Exactement, et je pense qu’après 5 mandats après le renouveau démocratique, il faudrait qu’on puisse s’asseoir, tirer ces grands enseignements et les corriger. Je vois que cela sera un vrai débat. Parce que je ne vois pas que certains reprochent dans d’autres pays qu’on ne puisse aspirer aux hautes fonctions de l’Etat sans avoir derrière une machine. Oui non seulement sans avoir derrière une machine, mais sans avoir jamais été un élu local, sans jamais avoir connu les élections communales, une élection législative.

Vous êtes chef d’un parti politique quand même

Oui je le suis, mais pas encore élu. J’espère simplement que les communales auront finalement lieu et qu’à cette occasion, les électeurs me feront confiance. Mais en fait, moi je suis dans cette logique là parce que je considère que le pouvoir politique qui lie la gestion de l’Etat, ne se décide pas comme cela, dans les bureaux, dans les officines dans les banques centrales etc.. Parce que finalement, c’est des individus que l’on projette sans aucun programme et c’est normal que depuis, on ait le sentiment de naviguer à vue.

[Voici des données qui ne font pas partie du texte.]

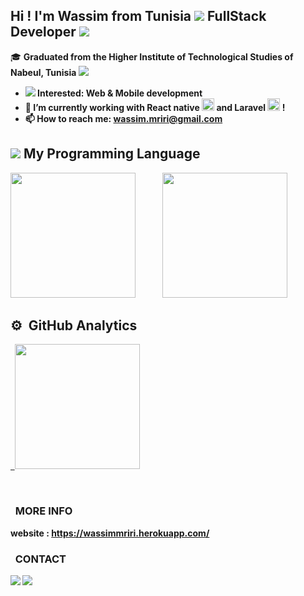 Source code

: ## Hi ! I'm Wassim from Tunisia <img src="https://img.icons8.com/color/20/000000/tunisia.png"/> FullStack Developer <img src="https://img.icons8.com/color-glass/30/000000/developer.png"/> 

🎓 <b> Graduated from the Higher Institute of Technological Studies of Nabeul, Tunisia <img src="https://img.icons8.com/color/20/000000/tunisia-circular.png"/>

   


- <img src="https://img.icons8.com/external-victoruler-flat-victoruler/25/000000/external-interest-business-and-finance-victoruler-flat-victoruler.png"/> Interested: Web & Mobile development
- 🌱 I’m currently working with React native <img height="20" src="https://upload.wikimedia.org/wikipedia/commons/thumb/a/a7/React-icon.svg/langfr-220px-React-icon.svg.png"/> and Laravel  <img height="20" src="https://upload.wikimedia.org/wikipedia/commons/thumb/9/9a/Laravel.svg/1200px-Laravel.svg.png"/>  ! 
- 📫 How to reach me: wassim.mriri@gmail.com

  
  
  
 ## <img src="https://img.icons8.com/external-icongeek26-outline-colour-icongeek26/30/000000/external-tools-carpentry-icongeek26-outline-colour-icongeek26.png"/>   My Programming Language

  <p> 
  
    
 <img height="200" src="https://github-readme-stats.vercel.app/api/top-langs/?username=mririi&langs_count=8&layout=compact&hide=Makefile,Less,Twig,SCSS,ruby,shell,SWIFT,objective-c,kotlin,css,purebasic&theme=nightowl&show_icons=true&count_private=true">  &nbsp; &nbsp; &nbsp; &nbsp;&nbsp;&nbsp;&nbsp;&nbsp; 
  <img height="200" src="https://github-readme-stats-eight-theta.vercel.app/api/top-langs/?username=mririi&layout=compact&langs_count=10&hide=Makefile,Twig&theme=nightowl&show_icons=true&count_private=true"/>



</p>




 ## ⚙️ &nbsp;GitHub Analytics

<p align="left">
<a href="https://github.com/mririi">
  
  &nbsp; <img height="200" src="https://github-readme-stats-eight-theta.vercel.app/api?username=mririi&show_icons=true&theme=nightowl&include_all_commits=true&count_private=true"/>    
</a> 
</p>

  
  <br> 
   
   
     
   


  
### &nbsp; MORE INFO
   website : https://wassimmriri.herokuapp.com/
   
 ### &nbsp; CONTACT 
  
[<img src="https://img.icons8.com/color/30/4a90e2/linkedin.png"/>][linkedin]
[<img src="https://img.icons8.com/fluency/30/4a90e2/instagram-new.png"/>][instagram]

[instagram]: https://www.instagram.com/wassimmriri/
[linkedin]: https://www.linkedin.com/in/wassim-mriri/


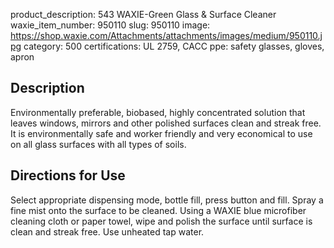 product_description: 543 WAXIE-Green Glass & Surface Cleaner
waxie_item_number: 950110
slug: 950110
image: https://shop.waxie.com/Attachments/attachments/images/medium/950110.jpg
category: 500
certifications: UL 2759, CACC
ppe: safety glasses, gloves, apron

## Description
Environmentally preferable, biobased, highly concentrated solution that leaves windows, mirrors and other polished surfaces clean and streak free. It is environmentally safe and worker friendly and very economical to use on all glass surfaces with all types of soils.

## Directions for Use

Select appropriate dispensing mode, bottle fill, press button and fill.
Spray a fine mist onto the surface to be cleaned. Using a WAXIE blue microfiber cleaning cloth or paper towel, wipe and polish the surface until surface is clean and streak free. Use unheated tap water.
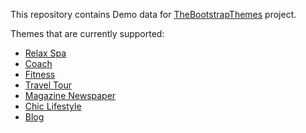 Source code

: This repository contains Demo data for <a href="https://thebootstrapthemes.com" target="_blank">TheBootstrapThemes</a> project.

Themes that are currently supported:

* [Relax Spa](https://thebootstrapthemes.com/relax-spa/)
* [Coach](https://thebootstrapthemes.com/coach/)
* [Fitness](https://thebootstrapthemes.com/fitness/)
* [Travel Tour](https://thebootstrapthemes.com/travel-tour/)
* [Magazine Newspaper](https://thebootstrapthemes.com/magazine-newspaper/)
* [Chic Lifestyle](https://thebootstrapthemes.com/chic-lifestyle/)
* [Blog](https://thebootstrapthemes.com/bootstrap-blog/)
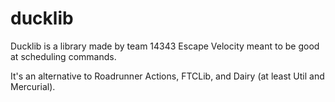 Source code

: # ducklib

Ducklib is a library made by team 14343 Escape Velocity meant to be good at scheduling commands.

It's an alternative to Roadrunner Actions, FTCLib, and Dairy (at least Util and Mercurial).
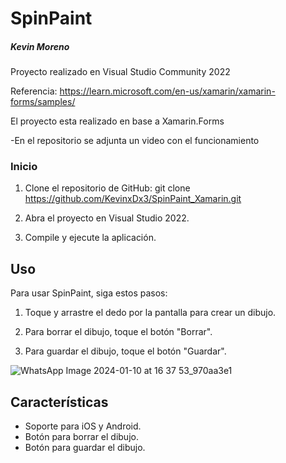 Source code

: # SpinPaint

##### Kevin Moreno

Proyecto realizado en Visual Studio Community 2022

Referencia: https://learn.microsoft.com/en-us/xamarin/xamarin-forms/samples/

El proyecto esta realizado en base a Xamarin.Forms

-En el repositorio se adjunta un video con el funcionamiento


### Inicio

1. Clone el repositorio de GitHub:
git clone https://github.com/KevinxDx3/SpinPaint_Xamarin.git

2. Abra el proyecto en Visual Studio 2022.

3. Compile y ejecute la aplicación.

## Uso

Para usar SpinPaint, siga estos pasos:

1. Toque y arrastre el dedo por la pantalla para crear un dibujo.

2. Para borrar el dibujo, toque el botón "Borrar".

3. Para guardar el dibujo, toque el botón "Guardar".
   
![WhatsApp Image 2024-01-10 at 16 37 53_970aa3e1](https://github.com/KevinxDx3/SpinPaint_Xamarin/assets/85362446/04d695aa-5b43-4ceb-b767-27cf80e4d3e8)



## Características

* Soporte para iOS y Android.
* Botón para borrar el dibujo.
* Botón para guardar el dibujo.

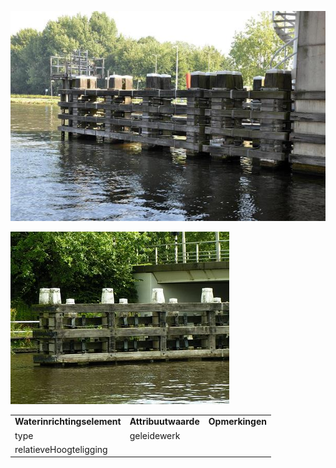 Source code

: ![](media/4a2f70be1400926e87fd1c048d285659b3f098e0.jpg)

![](media/5410ae9e4e4276630fc0fc45ce941c19959c7981.jpg)

|                             |                     |                 |
|-----------------------------|---------------------|-----------------|
| **Waterinrichtingselement** | **Attribuutwaarde** | **Opmerkingen** |
| type                        | geleidewerk         |                 |
| relatieveHoogteligging      |                     |                 |
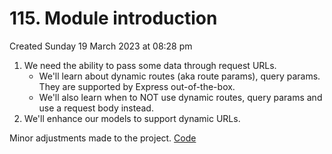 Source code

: # 115. Module introduction
Created Sunday 19 March 2023 at 08:28 pm

1. We need the ability to pass some data through request URLs.
	- We'll learn about dynamic routes (aka route params), query params. They are supported by Express out-of-the-box.
	- We'll also learn when to NOT use dynamic routes, query params and use a request body instead.
2. We'll enhance our models to support dynamic URLs.

Minor adjustments made to the project. [Code](https://github.com/exemplar-codes/online-shop-express-ejs-mvc/commit/60a704f94b6c63c7edb7b31bbf1495c1bd5bbe1a) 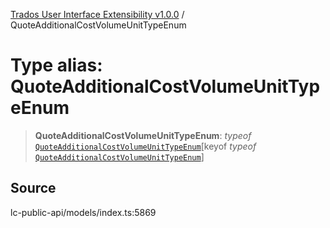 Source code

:[Trados User Interface Extensibility v1.0.0](../wiki/globals) / QuoteAdditionalCostVolumeUnitTypeEnum

# Type alias: QuoteAdditionalCostVolumeUnitTypeEnum

> **QuoteAdditionalCostVolumeUnitTypeEnum**: *typeof* [`QuoteAdditionalCostVolumeUnitTypeEnum`](../wiki/Variable.QuoteAdditionalCostVolumeUnitTypeEnum)\[keyof *typeof* [`QuoteAdditionalCostVolumeUnitTypeEnum`](../wiki/Variable.QuoteAdditionalCostVolumeUnitTypeEnum)\]

## Source

lc-public-api/models/index.ts:5869
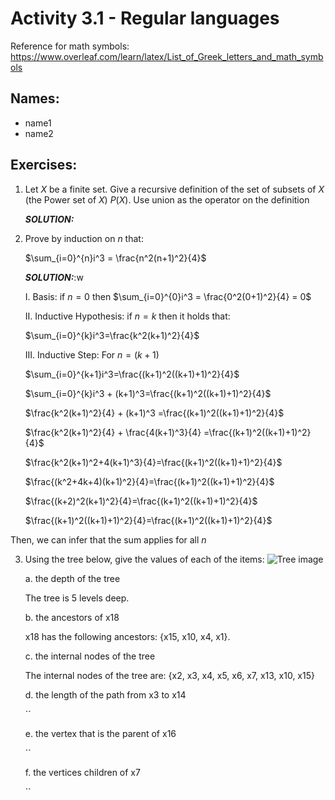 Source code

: # Activity 3.1 - Regular languages

Reference for math symbols:
https://www.overleaf.com/learn/latex/List_of_Greek_letters_and_math_symbols

## Names:
- name1
- name2


## Exercises:

1. Let $X$ be a finite set. Give a recursive definition of the set of subsets
    of $X$ (the Power set of $X$) $P(X)$.
    Use union as the operator on the definition

    _**SOLUTION:**_




2. Prove by induction on $n$ that:

    $\sum_{i=0}^{n}i^3 = \frac{n^2(n+1)^2}{4}$

    _**SOLUTION:**_:w
    
    I. Basis: if $n=0$ then $\sum_{i=0}^{0}i^3 = \frac{0^2(0+1)^2}{4} = 0$

    II. Inductive Hypothesis: if $n=k$ then it holds that:

    $\sum_{i=0}^{k}i^3=\frac{k^2(k+1)^2}{4}$

    III. Inductive Step: For $n=(k+1)$

    $\sum_{i=0}^{k+1}i^3=\frac{(k+1)^2((k+1)+1)^2}{4}$

    $\sum_{i=0}^{k}i^3 + (k+1)^3=\frac{(k+1)^2((k+1)+1)^2}{4}$

    $\frac{k^2(k+1)^2}{4} + (k+1)^3 =\frac{(k+1)^2((k+1)+1)^2}{4}$

    $\frac{k^2(k+1)^2}{4} + \frac{4(k+1)^3}{4} =\frac{(k+1)^2((k+1)+1)^2}{4}$

    $\frac{k^2(k+1)^2+4(k+1)^3}{4}=\frac{(k+1)^2((k+1)+1)^2}{4}$

    $\frac{(k^2+4k+4)(k+1)^2}{4}=\frac{(k+1)^2((k+1)+1)^2}{4}$

    $\frac{(k+2)^2(k+1)^2}{4}=\frac{(k+1)^2((k+1)+1)^2}{4}$

    $\frac{(k+1)^2((k+1)+1)^2}{4}=\frac{(k+1)^2((k+1)+1)^2}{4}$

Then, we can infer that the sum applies for all $n$




3. Using the tree below, give the values of each of the items:
![Tree image](sample_tree.png)

    a. the depth of the tree

    The tree is 5 levels deep.

    b. the ancestors of x18

    x18 has the following ancestors: {x15, x10, x4, x1}.

    c. the internal nodes of the tree

    The internal nodes of the tree are: {x2, x3, x4, x5, x6, x7, x13, x10, x15}

    d. the length of the path from x3 to x14

    ``

    e. the vertex that is the parent of x16

    ``

    f. the vertices children of x7

    ``
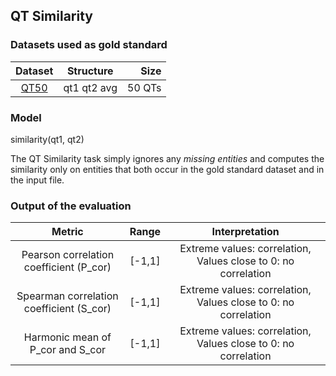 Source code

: ## QT Similarity

### Datasets used as gold standard

| **Dataset** | **Structure** | **Size** |
| :---------: | :---------------------: | ----------: | 
|   [QT50](./gold_standard_datasets.md#qt50)   | qt1 qt2 avg | 50 QTs |

### Model 
similarity(qt1, qt2)

The QT Similarity task simply ignores any *missing entities* and computes the similarity only on entities that both occur in the gold standard dataset and in the input file.

### Output of the evaluation

| **Metric** | **Range** | **Interpretation** |
| :---------: | :---------------------: | :----------: |
| Pearson correlation coefficient (P\_cor) | \[-1,1\] | Extreme values: correlation, Values close to 0: no correlation |
| Spearman correlation coefficient (S\_cor) | \[-1,1\] | Extreme values: correlation, Values close to 0: no correlation |
| Harmonic mean of P\_cor and S\_cor  | \[-1,1\] | Extreme values: correlation, Values close to 0: no correlation |
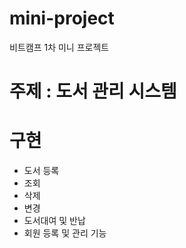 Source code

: # mini-project
비트캠프 1차 미니 프로젝트

# 주제 : 도서 관리 시스템 

# 구현 
 - 도서 등록
 - 조회
 - 삭제
 - 변경
 - 도서대여 및 반납
 - 회원 등록 및 관리 기능

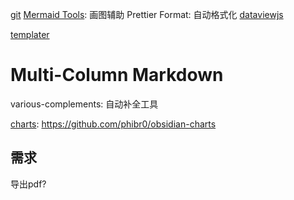 
[git](git.md)
[Mermaid Tools](Mermaid%20Tools.md): 画图辅助
Prettier Format: 自动格式化
[dataviewjs](dataviewjs.md)

[templater](templater.md)

# Multi-Column Markdown
various-complements: 自动补全工具


[charts](charts.md): https://github.com/phibr0/obsidian-charts

## 需求

导出pdf?  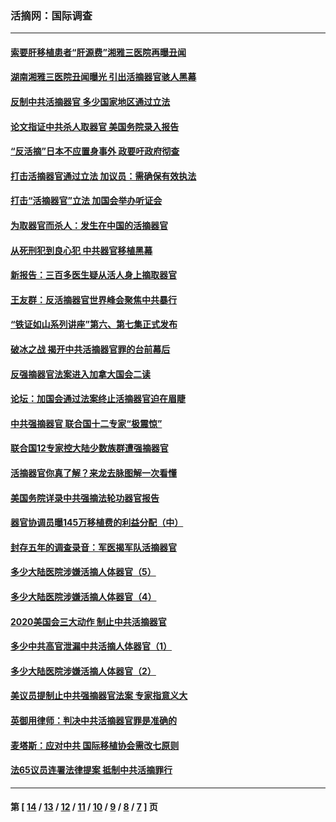 ### 活摘网：国际调查
---
#### [索要肝移植患者“肝源费”湘雅三医院再曝丑闻](../../pages/nf5947/n14055320.md?09170430) 
#### [湖南湘雅三医院丑闻曝光 引出活摘器官骇人黑幕](../../pages/nf5947/n14051847.md?09170430) 
#### [反制中共活摘器官 多少国家地区通过立法](../../pages/nf5947/n14009863.md?09170430) 
#### [论文指证中共杀人取器官 美国务院录入报告](../../pages/nf5947/n13999890.md?09170430) 
#### [“反活摘”日本不应置身事外 政要吁政府彻查](../../pages/nf5947/n13971188.md?09170430) 
#### [打击活摘器官通过立法 加议员：需确保有效执法](../../pages/nf5947/n13886356.md?09170430) 
#### [打击“活摘器官”立法 加国会举办听证会](../../pages/nf5947/n13869362.md?09170430) 
#### [为取器官而杀人：发生在中国的活摘器官](../../pages/nf5947/n13794731.md?09170430) 
#### [从死刑犯到良心犯 中共器官移植黑幕](../../pages/nf5947/n13764669.md?09170430) 
#### [新报告：三百多医生疑从活人身上摘取器官](../../pages/nf5947/n13703044.md?09170430) 
#### [王友群：反活摘器官世界峰会聚焦中共暴行](../../pages/nf5947/n13250738.md?09170430) 
#### [“铁证如山系列讲座”第六、第七集正式发布](../../pages/nf5947/n13106287.md?09170430) 
#### [破冰之战 揭开中共活摘器官罪的台前幕后](../../pages/nf5947/n13082457.md?09170430) 
#### [反强摘器官法案进入加拿大国会二读](../../pages/nf5947/n13033450.md?09170430) 
#### [论坛：加国会通过法案终止活摘器官迫在眉睫](../../pages/nf5947/n13029839.md?09170430) 
#### [中共强摘器官 联合国十二专家“极震惊”](../../pages/nf5947/n13024313.md?09170430) 
#### [联合国12专家控大陆少数族群遭强摘器官](../../pages/nf5947/n13023877.md?09170430) 
#### [活摘器官你真了解？来龙去脉图解一次看懂](../../pages/nf5947/n13013820.md?09170430) 
#### [美国务院详录中共强摘法轮功器官报告](../../pages/nf5947/n12944519.md?09170430) 
#### [器官协调员曝145万移植费的利益分配（中）](../../pages/nf5947/n12894547.md?09170430) 
#### [封存五年的调查录音：军医揭军队活摘器官](../../pages/nf5947/n12798692.md?09170430) 
#### [多少大陆医院涉嫌活摘人体器官（5）](../../pages/nf5947/n12768383.md?09170430) 
#### [多少大陆医院涉嫌活摘人体器官（4）](../../pages/nf5947/n12664434.md?09170430) 
#### [2020美国会三大动作 制止中共活摘器官](../../pages/nf5947/n12682004.md?09170430) 
#### [多少中共高官泄漏中共活摘人体器官（1）](../../pages/nf5947/n12671234.md?09170430) 
#### [多少大陆医院涉嫌活摘人体器官（2）](../../pages/nf5947/n12655589.md?09170430) 
#### [美议员提制止中共强摘器官法案 专家指意义大](../../pages/nf5947/n12630561.md?09170430) 
#### [英御用律师：判决中共活摘器官罪是准确的](../../pages/nf5947/n12580740.md?09170430) 
#### [麦塔斯：应对中共 国际移植协会需改七原则](../../pages/nf5947/n12514711.md?09170430) 
#### [法65议员连署法律提案 抵制中共活摘罪行](../../pages/nf5947/n12437047.md?09170430) 

---
#### 第 [ [14](./14.md?09170430) / [13](./13.md?09170430) / [12](./12.md?09170430) / [11](./11.md?09170430) / [10](./10.md?09170430) / [9](./9.md?09170430) / [8](./8.md?09170430) / [7](./7.md?09170430) ] 页
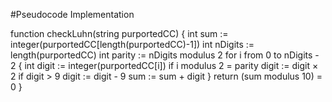 #Pseudocode Implementation

function checkLuhn(string purportedCC) {
    int sum := integer(purportedCC[length(purportedCC)-1])
    int nDigits := length(purportedCC)
    int parity := nDigits modulus 2
    for i from 0 to nDigits - 2 {
        int digit := integer(purportedCC[i])
        if i modulus 2 = parity
            digit := digit × 2
        if digit > 9
            digit := digit - 9 
        sum := sum + digit
    }
    return (sum modulus 10) = 0
  }
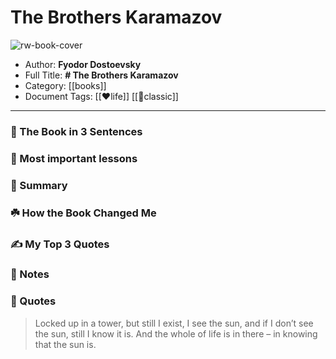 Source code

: 
# The Brothers Karamazov

![rw-book-cover](https://i.gr-assets.com/images/S/compressed.photo.goodreads.com/books/1427728126l/4934.jpg)

- Author: **Fyodor  Dostoevsky**
- Full Title: **# The Brothers Karamazov**
- Category: [[books]]
- Document Tags: [[❤life]] [[📖classic]] 
---
### 🚀 The Book in 3 Sentences

### 🎨 Most important lessons

### 📒 Summary

### ☘️ How the Book Changed Me

### ✍️ My Top 3 Quotes

### 📝 Notes

### 📜 Quotes
> Locked up in a tower, but still I exist, I see the sun, and if I don’t see the sun, still I know it is. And the whole of life is in there – in knowing that the sun is.
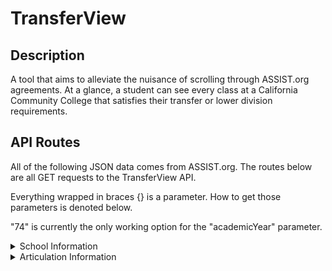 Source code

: # TransferView

## Description

A tool that aims to alleviate the nuisance of scrolling through ASSIST.org agreements. At a glance, a student can see every class at a California Community College that satisfies their transfer or lower division requirements.

## API Routes

All of the following JSON data comes from ASSIST.org. The routes below are all GET requests to the TransferView API.

Everything wrapped in braces {} is a parameter. How to get those parameters is denoted below.

"74" is currently the only working option for the "academicYear" parameter.

<details>
   
   <summary>School Information</summary>
   
   1. https://classglance.onrender.com/schools/community-colleges

   Sends the list of California Community Colleges available in the ASSIST.org API. The "id" property can be used for "sendingId" parameters. 

   2. https://classglance.onrender.com/schools/four-years

   Sends the list of UC / CSU institutions available in the ASSIST.org API. The "id" property can be used for "receivingId" parameters.

   3. https://classglance.onrender.com/schools/major-data/{receivingId}/{sendingId}/{academicYear}

   Sends a list of all available majors with transferable coursework from a UC / CSU. The "key" property can be used for "key" parameters. 

   4. https://classglance.onrender.com/schools/{academicYear}/{sendingId}/{receivingId}/{key}/lower-divs

   Creates a list of all lower division classes available for a certain major in the ASSIST.org API.
   
</details>

<details>
   
   <summary>Articulation Information</summary>
   
   1. https://classglance.onrender.com/articulations/{academicYear}/{sendingId}/{receivingId}/{key}/raw

   Test route. Allows one to see raw JSON data from an ASSIST.org agreement.

   2. https://classglance.onrender.com/articulations/{academicYear}/{sendingId}/{receivingId}/{key}

   Creates a list of courses from the given California Community College that transfer to the given UC / CSU institution. Series of courses will be a feature relatively soon.
   
</details>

Monsieur Topanou, il y a une ombre qui plane sur les échéances de 2016, c’est le projet de révision de la Constitution. Alors, ce projet a été rejeté récemment par la Commission des lois à l’Assemblée nationale…

Le fait que ce projet ait été rejeté par la Commission des lois à l’Assemblée nationale, alors que certains disent que cela n’est qu’un vice de forme et non sur le fond. Je veux dire qu’il y a plusieurs aspects dans ce débat. Il y a d’abord le fait que quand vous regardez les résultats du vote, à l’évidence certains députés proches de la mouvance présidentielle ont voté contre. Cela veut simplement dire qu’à l’intérieur de la mouvance, il y a un malaise. C’est évident, parce que soit, ils sont tous d’accord pour l’aspect technique qu’ils ont mis en exergue à savoir le manque de l’avis motivé de la Cour suprême et à ce moment là, ils vont tous en bloc contre et on sait que c’est un avis commun, ou alors, ils ne partageaient pas cet argumentaire, et ils ont voté tous contre. Et donc, cette division montre très bien qu’à l’intérieur de la mouvance il y a bel et bien des problèmes. Cela, c’est le premier aspect.
Le deuxième aspect, c’est ce que vous veniez de dire qui est l’intervention de l’Exécutif. Alors, il ne revient pas à l’Exécutif d’expliquer le vote au Législatif. Cela montre très bien ce que certains appelleraient en terme technique, la caporalisation du Législatif. Jai trouvé cette intervention du ministre de la Justice qui est venu à la télévision à 20 heures justifier cela, très maladroite. Et à la suite de cela, les maladresses se sont accumulées, notamment celle de la Cour constitutionnelle à qui on a demandé d’envoyer une décision à des gens qui n’avaient pas saisi la Cour. Donc, cela montre bien certains malaises, et certaines fébrilités qu’il convient effectivement de relever.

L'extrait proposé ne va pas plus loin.